World : Energy efficiency and growth, the Chinese way

For years, Beijing has pursued an energy intensity target relative to GDP, allowing China to continue growing at breakneck pace. No longer. Just like the EU, China has now put a cap on energy use by 2020. And it is more ambitious than Europe’s own target, writes Fiona Hall

Fiona Hall is a former MEP and a board member of the energy efficiency NGO eceee. In September 2017 she took part in a two-day EU-China energy policy dialogue in Beijing.

As European politicians debate how ambitious the new EU Energy Efficiency Directive should be, a few diehards remain unconvinced, despite the ample evidence that higher efficiency equates to higher growth and that saving energy is five times cheaper than producing it.

Real men build power stations, they believe – and countries with real growth, such as China, pursue an energy intensity target (relative to GDP) rather than an absolute energy cap.

Wrong! China in its 13th Five Year Plan (2016 – 2020) has put in place a ‘double-control implementation scheme on total energy consumption and energy intensity’. Against a planned GDP growth rate of 6.5% a year, not only must energy consumption decline by 15% per unit of GDP, but  total energy consumption must not exceed 5 billion metric tons of coal equivalent (tce) – 800 million tce less than the total energy consumed in the previous five-year period.

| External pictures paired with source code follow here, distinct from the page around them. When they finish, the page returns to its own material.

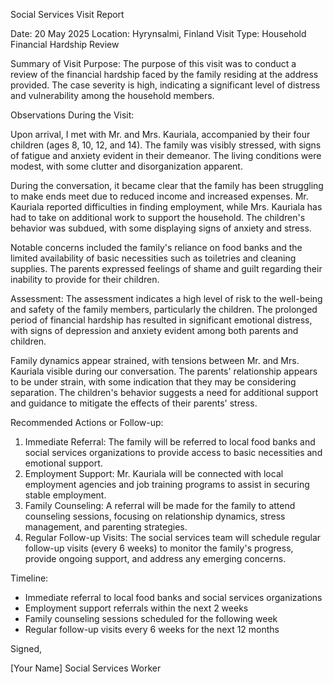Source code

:Social Services Visit Report

Date: 20 May 2025
Location: Hyrynsalmi, Finland
Visit Type: Household Financial Hardship Review

Summary of Visit Purpose:
The purpose of this visit was to conduct a review of the financial hardship faced by the family residing at the address provided. The case severity is high, indicating a significant level of distress and vulnerability among the household members.

Observations During the Visit:

Upon arrival, I met with Mr. and Mrs. Kauriala, accompanied by their four children (ages 8, 10, 12, and 14). The family was visibly stressed, with signs of fatigue and anxiety evident in their demeanor. The living conditions were modest, with some clutter and disorganization apparent.

During the conversation, it became clear that the family has been struggling to make ends meet due to reduced income and increased expenses. Mr. Kauriala reported difficulties in finding employment, while Mrs. Kauriala has had to take on additional work to support the household. The children's behavior was subdued, with some displaying signs of anxiety and stress.

Notable concerns included the family's reliance on food banks and the limited availability of basic necessities such as toiletries and cleaning supplies. The parents expressed feelings of shame and guilt regarding their inability to provide for their children.

Assessment:
The assessment indicates a high level of risk to the well-being and safety of the family members, particularly the children. The prolonged period of financial hardship has resulted in significant emotional distress, with signs of depression and anxiety evident among both parents and children.

Family dynamics appear strained, with tensions between Mr. and Mrs. Kauriala visible during our conversation. The parents' relationship appears to be under strain, with some indication that they may be considering separation. The children's behavior suggests a need for additional support and guidance to mitigate the effects of their parents' stress.

Recommended Actions or Follow-up:

1. Immediate Referral: The family will be referred to local food banks and social services organizations to provide access to basic necessities and emotional support.
2. Employment Support: Mr. Kauriala will be connected with local employment agencies and job training programs to assist in securing stable employment.
3. Family Counseling: A referral will be made for the family to attend counseling sessions, focusing on relationship dynamics, stress management, and parenting strategies.
4. Regular Follow-up Visits: The social services team will schedule regular follow-up visits (every 6 weeks) to monitor the family's progress, provide ongoing support, and address any emerging concerns.

Timeline:

* Immediate referral to local food banks and social services organizations
* Employment support referrals within the next 2 weeks
* Family counseling sessions scheduled for the following week
* Regular follow-up visits every 6 weeks for the next 12 months

Signed,

[Your Name]
Social Services Worker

So, just like the EU, China has now put a number on the amount of energy to be used by 2020. How do the figures compare? 5 billion tce is equivalent to 3500 megatonnes of oil equivalent (mtoe), so roughly two and a half times the EU 2020 target of 1474 mtoe. Given that the EU has a population of 512 million and China a population of 1,379 billion, the Chinese are planning to use less energy per capita  up to 2020 than EU citizens. Startling news for the ‘real growth’ brigade.

What reasons does China give for putting in place this ‘double control’ on both energy intensity and energy use? There are reasons that sound rather familiar to European ears. Climate change is part of the story, but the top lines are energy security and competitiveness. Energy efficiency is seen as a resource that  supports stable and rapid economic growth.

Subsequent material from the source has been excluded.